I’ve had the opportunity recently to do some basic accessibility testing on some sites, and thought I’d share just a few of the tools I use to make certain aspects easier. There are many out there, with varying degrees of usefulness. This list barely scratches the surface.
Firefox Accessibility Extension 220.127.116.11
This toolbar gives you a handful of features that aid in accessibility testing. You can run a report that notes accessibility failures. You can easily identify important elements of a page such as title, headings, frames, and links. It gives you image options such as viewing alt tags in context, or viewing the page without images altogether.

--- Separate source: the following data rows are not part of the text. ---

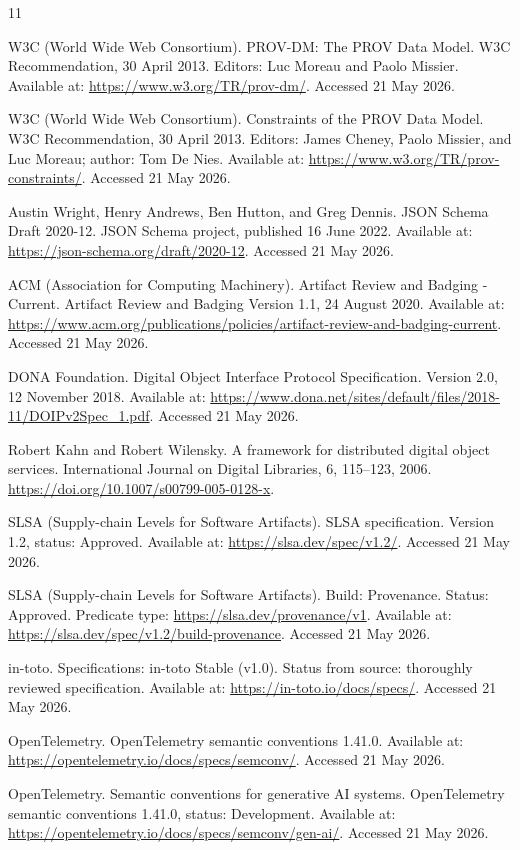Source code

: \documentclass[11pt]{article}
\begin{document}
\begin{thebibliography}{11}

W3C (World Wide Web Consortium). PROV-DM: The PROV Data Model. W3C
Recommendation, 30 April 2013. Editors: Luc Moreau and Paolo Missier.
Available at: \url{https://www.w3.org/TR/prov-dm/}. Accessed 21 May 2026.

W3C (World Wide Web Consortium). Constraints of the PROV Data Model. W3C
Recommendation, 30 April 2013. Editors: James Cheney, Paolo Missier, and Luc
Moreau; author: Tom De Nies. Available at:
\url{https://www.w3.org/TR/prov-constraints/}. Accessed 21 May 2026.

Austin Wright, Henry Andrews, Ben Hutton, and Greg Dennis. JSON Schema Draft
2020-12. JSON Schema project, published 16 June 2022. Available at:
\url{https://json-schema.org/draft/2020-12}. Accessed 21 May 2026.

ACM (Association for Computing Machinery). Artifact Review and Badging -
Current. Artifact Review and Badging Version 1.1, 24 August 2020. Available
at: \url{https://www.acm.org/publications/policies/artifact-review-and-badging-current}.
Accessed 21 May 2026.

DONA Foundation. Digital Object Interface Protocol Specification. Version 2.0,
12 November 2018. Available at:
\url{https://www.dona.net/sites/default/files/2018-11/DOIPv2Spec_1.pdf}.
Accessed 21 May 2026.

Robert Kahn and Robert Wilensky. A framework for distributed digital object
services. International Journal on Digital Libraries, 6, 115--123, 2006.
\url{https://doi.org/10.1007/s00799-005-0128-x}.

SLSA (Supply-chain Levels for Software Artifacts). SLSA specification. Version
1.2, status: Approved. Available at: \url{https://slsa.dev/spec/v1.2/}.
Accessed 21 May 2026.

SLSA (Supply-chain Levels for Software Artifacts). Build: Provenance. Status:
Approved. Predicate type: \url{https://slsa.dev/provenance/v1}. Available at:
\url{https://slsa.dev/spec/v1.2/build-provenance}. Accessed 21 May 2026.

in-toto. Specifications: in-toto Stable (v1.0). Status from source:
thoroughly reviewed specification. Available at:
\url{https://in-toto.io/docs/specs/}. Accessed 21 May 2026.

OpenTelemetry. OpenTelemetry semantic conventions 1.41.0. Available at:
\url{https://opentelemetry.io/docs/specs/semconv/}. Accessed 21 May 2026.

OpenTelemetry. Semantic conventions for generative AI systems. OpenTelemetry
semantic conventions 1.41.0, status: Development. Available at:
\url{https://opentelemetry.io/docs/specs/semconv/gen-ai/}. Accessed 21 May
2026.

\end{thebibliography}
\end{document}

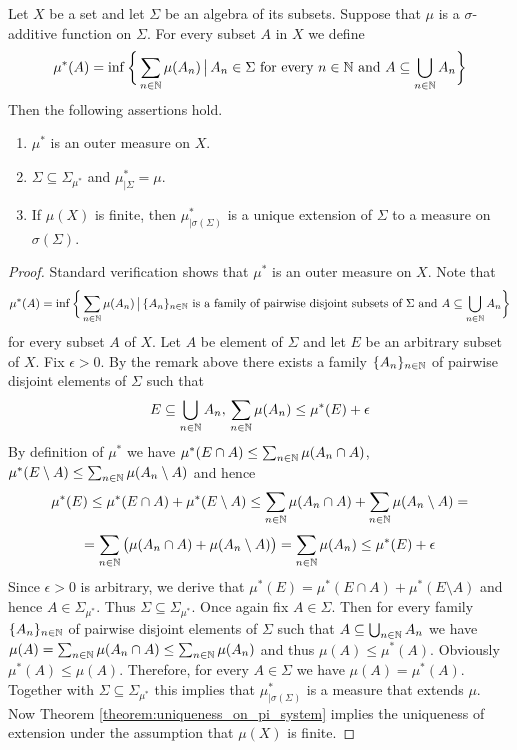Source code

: \begin{theorem}\label{theorem:caratheodory_extension_result}
Let $X$ be a set and let $\Sigma$ be an algebra of its subsets. Suppose that $\mu$ is a $\sigma$-additive function on $\Sigma$. For every subset $A$ in $X$ we define
$$\mu^*(A) = \inf \bigg\{\sum_{n\in {\mathbb N}}\mu(A_n)\,\big|\,A_n\in \Sigma\mbox{ for every }n\in {\mathbb N}\mbox{ and }A\subseteq \bigcup_{n\in {\mathbb N}}A_n\bigg\}$$
Then the following assertions hold.
\begin{enumerate}[label=\emph{\textbf{(\arabic*)}}, leftmargin=*]
\item $\mu^*$ is an outer measure on $X$.
\item $\Sigma \subseteq \Sigma_{\mu^*}$ and $\mu^*_{\mid \Sigma} = \mu$.
\item If $\mu(X)$ is finite, then $\mu^*_{\mid \sigma(\Sigma)}$ is a unique extension of $\Sigma$ to a measure on $\sigma(\Sigma)$.
\end{enumerate}
\end{theorem}
\begin{proof}
Standard verification shows that $\mu^*$ is an outer measure on $X$. Note that 
$$\mu^*(A) = \inf \bigg\{\sum_{n\in {\mathbb N}}\mu(A_n)\,\big|\,\{A_n\}_{n\in {\mathbb N}}\mbox{ is a family of pairwise disjoint subsets of }\Sigma \mbox{ and }A\subseteq \bigcup_{n\in {\mathbb N}}A_n\bigg\}$$
for every subset $A$ of $X$. Let $A$ be element of $\Sigma$ and let $E$ be an arbitrary subset of $X$. Fix $\epsilon > 0$. By the remark above there exists a family $\{A_n\}_{n\in {\mathbb N}}$ of pairwise disjoint elements of $\Sigma$ such that
$$E\subseteq \bigcup_{n\in {\mathbb N}}A_n,\,\sum_{n\in {\mathbb N}}\mu(A_n)\leq \mu^*(E)+\epsilon$$
By definition of $\mu^*$ we have $\mu^*(E\cap A)\leq \sum_{n\in {\mathbb N}}\mu(A_n\cap A)$, $\mu^*(E\setminus A) \leq \sum_{n\in {\mathbb N}}\mu(A_n\setminus A)$ and hence
$$\mu^*(E)\leq \mu^*(E\cap A)+\mu^*(E\setminus A) \leq \sum_{n\in {\mathbb N}}\mu(A_n\cap A)+\sum_{n\in {\mathbb N}}\mu(A_n\setminus A)=$$
$$=\sum_{n\in {\mathbb N}}\big(\mu(A_n\cap A)+\mu(A_n\setminus A)\big)=\sum_{n\in {\mathbb N}}\mu(A_n)\leq \mu^*(E)+\epsilon$$
Since $\epsilon > 0$ is arbitrary, we derive that $\mu^*(E) = \mu^*(E\cap A)+\mu^*(E\setminus A)$ and hence $A\in \Sigma_{\mu^*}$. Thus $\Sigma \subseteq \Sigma_{\mu^*}$. Once again fix $A\in \Sigma$. Then for every family $\{A_n\}_{n\in {\mathbb N}}$ of pairwise disjoint elements of $\Sigma$ such that $A\subseteq \bigcup_{n\in {\mathbb N}}A_n$ we have $\mu(A) = \sum_{n\in {\mathbb N}}\mu(A_n\cap A)\leq \sum_{n\in {\mathbb N}}\mu(A_n)$ and thus $\mu(A)\leq \mu^*(A)$. Obviously $\mu^*(A)\leq \mu(A)$. Therefore, for every $A\in \Sigma$ we have $\mu(A) = \mu^*(A)$. Together with $\Sigma\subseteq \Sigma_{\mu^*}$ this implies that $\mu^*_{\mid \sigma(\Sigma)}$ is a measure that extends $\mu$. Now Theorem \ref{theorem:uniqueness_on_pi_system} implies the uniqueness of extension under the assumption that $\mu(X)$ is finite.
\end{proof}

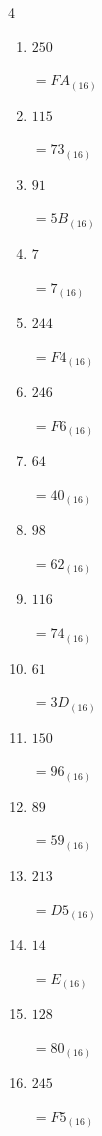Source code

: \begin{multicols}{4}
\begin{enumerate}
  \item $250$

        $=FA_{(16)}$

\columnbreak %

  \item $115$

        $=73_{(16)}$

  \item $91$

        $=5B_{(16)}$

  \item $7$

        $=7_{(16)}$

  \item $244$

        $=F4_{(16)}$

  \item $246$

        $=F6_{(16)}$

  \item $64$

        $=40_{(16)}$

  \item $98$

        $=62_{(16)}$

  \item $116$

        $=74_{(16)}$

  \item $61$

        $=3D_{(16)}$

  \item $150$

        $=96_{(16)}$

  \item $89$

        $=59_{(16)}$

  \item $213$

        $=D5_{(16)}$

  \item $14$

        $=E_{(16)}$

  \item $128$

        $=80_{(16)}$

  \item $245$

        $=F5_{(16)}$

\columnbreak %


\end{enumerate}
\end{multicols}
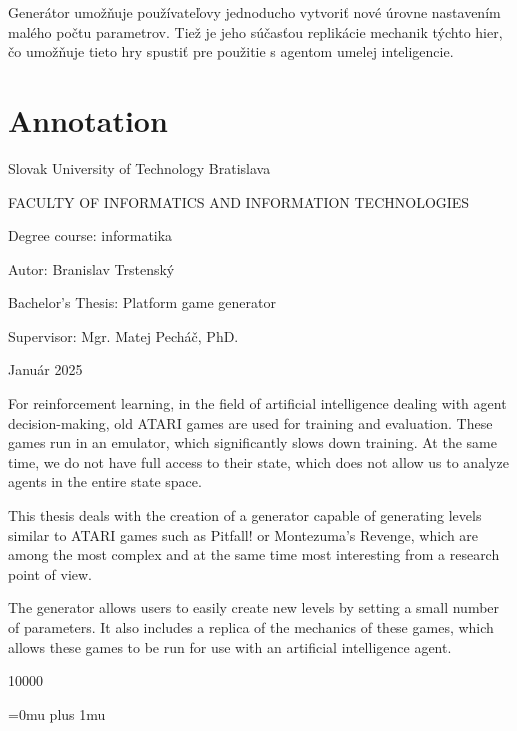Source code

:\documentclass[11pt,slovak,a4paper]{article}
\begin{document}
Generátor umožňuje používateľovy jednoducho vytvoriť nové úrovne nastavením malého počtu parametrov. Tiež je jeho súčasťou replikácie mechanik týchto hier, čo umožňuje tieto hry spustiť pre použitie s agentom umelej inteligencie. 

\newpage

\null \thispagestyle{empty}

\newpage

\section*{Annotation}

Slovak University of Technology Bratislava

FACULTY OF INFORMATICS AND INFORMATION TECHNOLOGIES


Degree course: \tab informatika

Autor: \tab Branislav Trstenský

Bachelor's Thesis: \tab Platform game generator

Supervisor: \tab Mgr. Matej Pecháč, PhD.

Január 2025

For reinforcement learning, in the field of artificial intelligence dealing with agent decision-making, old ATARI games are used for training and evaluation. These games run in an emulator, which significantly slows down training. At the same time, we do not have full access to their state, which does not allow us to analyze agents in the entire state space.

This thesis deals with the creation of a generator capable of generating levels similar to ATARI games such as Pitfall! or Montezuma's Revenge, which are among the most complex and at the same time most interesting from a research point of view.

The generator allows users to easily create new levels by setting a small number of parameters. It also includes a replica of the mechanics of these games, which allows these games to be run for use with an artificial intelligence agent.

\newpage

\null \thispagestyle{empty}

\newpage

\thispagestyle{plain}
\tableofcontents

\newpage

\null \thispagestyle{empty}

\newpage

\setcounter{page}{1}

 10000


\newpage

\Urlmuskip=0mu plus 1mu
\def\UrlBreaks{\do\/\do-}



\end{document}
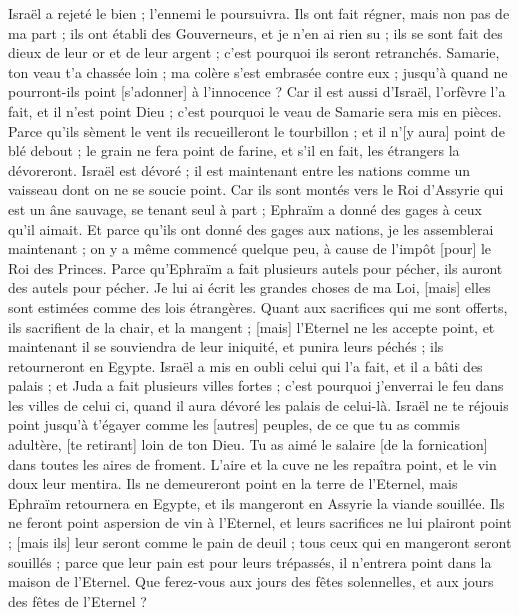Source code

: \begin{multicols}{2}
Israël a rejeté le bien ; l'ennemi le poursuivra.
Ils ont fait régner, mais non pas de ma part ; ils ont établi des Gouverneurs, et je n'en ai rien su ; ils se sont fait des dieux de leur or et de leur argent ; c'est pourquoi ils seront retranchés.
Samarie, ton veau t'a chassée loin ; ma colère s'est embrasée contre eux ; jusqu'à quand ne pourront-ils point [s'adonner] à l'innocence ?
Car il est aussi d'Israël, l'orfèvre l'a fait, et il n'est point Dieu ; c'est pourquoi le veau de Samarie sera mis en pièces.
Parce qu'ils sèment le vent ils recueilleront le tourbillon ; et il n'[y aura] point de blé debout ; le grain ne fera point de farine, et s'il en fait, les étrangers la dévoreront.
Israël est dévoré ; il est maintenant entre les nations comme un vaisseau dont on ne se soucie point.
Car ils sont montés vers le Roi d'Assyrie qui est un âne sauvage, se tenant seul à part ; Ephraïm a donné des gages à ceux qu'il aimait.
Et parce qu'ils ont donné des gages aux nations, je les assemblerai maintenant ; on y a même commencé quelque peu, à cause de l'impôt [pour] le Roi des Princes.
Parce qu'Ephraïm a fait plusieurs autels pour pécher, ils auront des autels pour pécher.
Je lui ai écrit les grandes choses de ma Loi, [mais] elles sont estimées comme des lois étrangères.
Quant aux sacrifices qui me sont offerts, ils sacrifient de la chair, et la mangent ; [mais] l'Eternel ne les accepte point, et maintenant il se souviendra de leur iniquité, et punira leurs péchés ; ils retourneront en Egypte.
Israël a mis en oubli celui qui l'a fait, et il a bâti des palais ; et Juda a fait plusieurs villes fortes ; c'est pourquoi j'enverrai le feu dans les villes de celui ci, quand il aura dévoré les palais de celui-là.
\VerseOne{}Israël ne te réjouis point jusqu'à t'égayer comme les [autres] peuples, de ce que tu as commis adultère, [te retirant] loin de ton Dieu. Tu as aimé le salaire [de la fornication] dans toutes les aires de froment.
L'aire et la cuve ne les repaîtra point, et le vin doux leur mentira.
Ils ne demeureront point en la terre de l'Eternel, mais Ephraïm retournera en Egypte, et ils mangeront en Assyrie la viande souillée.
Ils ne feront point aspersion de vin à l'Eternel, et leurs sacrifices ne lui plairont point ; [mais ils] leur seront comme le pain de deuil ; tous ceux qui en mangeront seront souillés ; parce que leur pain est pour leurs trépassés, il n'entrera point dans la maison de l'Eternel.
Que ferez-vous aux jours des fêtes solennelles, et aux jours des fêtes de l'Eternel ?

\end{multicols}
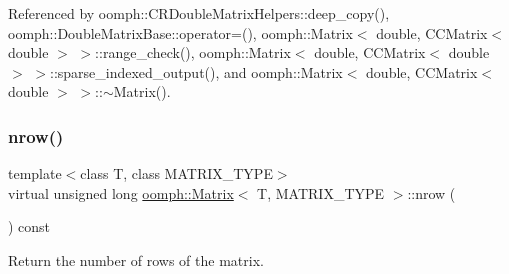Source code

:Referenced by oomph\+::\+C\+R\+Double\+Matrix\+Helpers\+::deep\+\_\+copy(), oomph\+::\+Double\+Matrix\+Base\+::operator=(), oomph\+::\+Matrix$<$ double, C\+C\+Matrix$<$ double $>$ $>$\+::range\+\_\+check(), oomph\+::\+Matrix$<$ double, C\+C\+Matrix$<$ double $>$ $>$\+::sparse\+\_\+indexed\+\_\+output(), and oomph\+::\+Matrix$<$ double, C\+C\+Matrix$<$ double $>$ $>$\+::$\sim$\+Matrix().

\mbox{\label{classoomph_1_1Matrix_ac366ca5324d3e00e23d9800f3d5f4d5f}} 
\subsubsection{\texorpdfstring{nrow()}{nrow()}}
{\footnotesize\ttfamily template$<$class T, class M\+A\+T\+R\+I\+X\+\_\+\+T\+Y\+PE$>$ \\
virtual unsigned long \hyperlink{classoomph_1_1Matrix}{oomph\+::\+Matrix}$<$ T, M\+A\+T\+R\+I\+X\+\_\+\+T\+Y\+PE $>$\+::nrow (\begin{DoxyParamCaption}{ }\end{DoxyParamCaption}) const\hspace{0.3cm}{\ttfamily [pure virtual]}}



Return the number of rows of the matrix. 




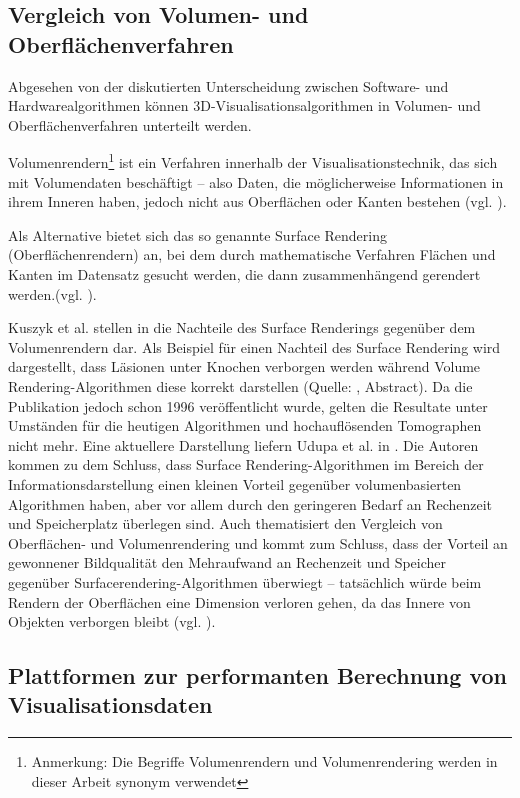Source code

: \documentclass[ngerman,pdftex,paper=A4,DIV=calc,titlepage,12pt]{scrartcl}
\newtheorem[L]{boxedDefinition}{Definition}
\begin{document}
\subsection{Vergleich von Volumen- und Oberflächenverfahren}\label{ssec:volsurfacealgorithms}
Abgesehen von der diskutierten Unterscheidung zwischen Software- und Hardwarealgorithmen können 3D-Visualisationsalgorithmen in Volumen- und Oberflächenverfahren unterteilt werden.

Volumenrendern\footnote{Anmerkung: Die Begriffe Volumenrendern und Volumenrendering werden in dieser Arbeit synonym verwendet} ist ein Verfahren innerhalb der Visualisationstechnik, das sich mit Volumendaten beschäftigt -- also Daten, die möglicherweise Informationen in ihrem Inneren haben, jedoch nicht aus Oberflächen oder Kanten bestehen (vgl. \cite[Kapitel 1, Seite 2]{Bruckner2004}).

Als Alternative bietet sich das so genannte Surface Rendering (\glqq Oberflächenrendern\grqq) an, bei dem durch mathematische Verfahren Flächen und Kanten im Datensatz gesucht werden, die dann zusammenhängend gerendert werden.(vgl. \cite[Kapitel 1, Seite 2f.]{Bruckner2004}).

Kuszyk et al. stellen in \cite{Kuszyk1996} die Nachteile des Surface Renderings gegenüber dem Volumenrendern dar. Als Beispiel für einen Nachteil des Surface Rendering wird dargestellt, dass Läsionen unter Knochen verborgen werden während Volume Rendering-Algorithmen diese korrekt darstellen (Quelle: \cite{Kuszyk1996}, Abstract). Da die Publikation jedoch schon 1996 veröffentlicht wurde, gelten die Resultate unter Umständen für die heutigen Algorithmen und hochauflösenden Tomographen nicht mehr. Eine aktuellere Darstellung liefern Udupa et al. in \cite{Udupa2009}. Die Autoren kommen zu dem Schluss, dass Surface Rendering-Algorithmen im Bereich der Informationsdarstellung einen kleinen Vorteil gegenüber volumenbasierten Algorithmen haben, aber vor allem durch den geringeren Bedarf an Rechenzeit und Speicherplatz überlegen sind. Auch \cite{Bruckner2004} thematisiert den Vergleich von Oberflächen- und Volumenrendering und kommt zum Schluss, dass  der Vorteil an gewonnener Bildqualität den Mehraufwand an Rechenzeit und Speicher gegenüber Surfacerendering-Algorithmen überwiegt -- tatsächlich würde beim Rendern der Oberflächen eine Dimension verloren gehen, da das Innere von Objekten verborgen bleibt (vgl. \cite[Seite 2f.]{Bruckner2004}).

\subsection{Plattformen zur performanten Berechnung von Visualisationsdaten}\label{ssec:platforms}
\end{document}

There are also built-in validation offerings, as well as color contrast findings and keyboard navigational aids. It directs you to options such as the Cynthia Says Web Content Accessibility Report and WebAIM WAVE
Web Developer 1.1.6 add-on for Firefox
Another Firefox extension that enables you to check out aspects of accessibility is Web Developer for Firefox. You can easily disable elements such as CSS and images, as well as run automated tests such as Validate CSS, Validate HTML, and Validate Section 508, which utilizes Cynthia Says.
Juicy Studio Luminosity Colour Contrast Ratio Analyser
There are numerous tools out there for testing color contrast, but I find myself in the habit of using the one at Juicy Studio. In determining if text on backgrounds (colors or imagery) meets the minimum WCAG 2.0 requirement of 4.5:1 (3:1 for larger text), all you have to do is enter the foreground and background colors and you’ll see how you’re doing.
This is an interesting tool that renders a site in grayscale. By pulling color out of the equation, it enables you to get a raw sense of visual contrast.
Of course, none of these really do everything for you. Looking right in the code of a page, or carefully navigating through with your own senses offer invaluable insights as to how well a site has been set up.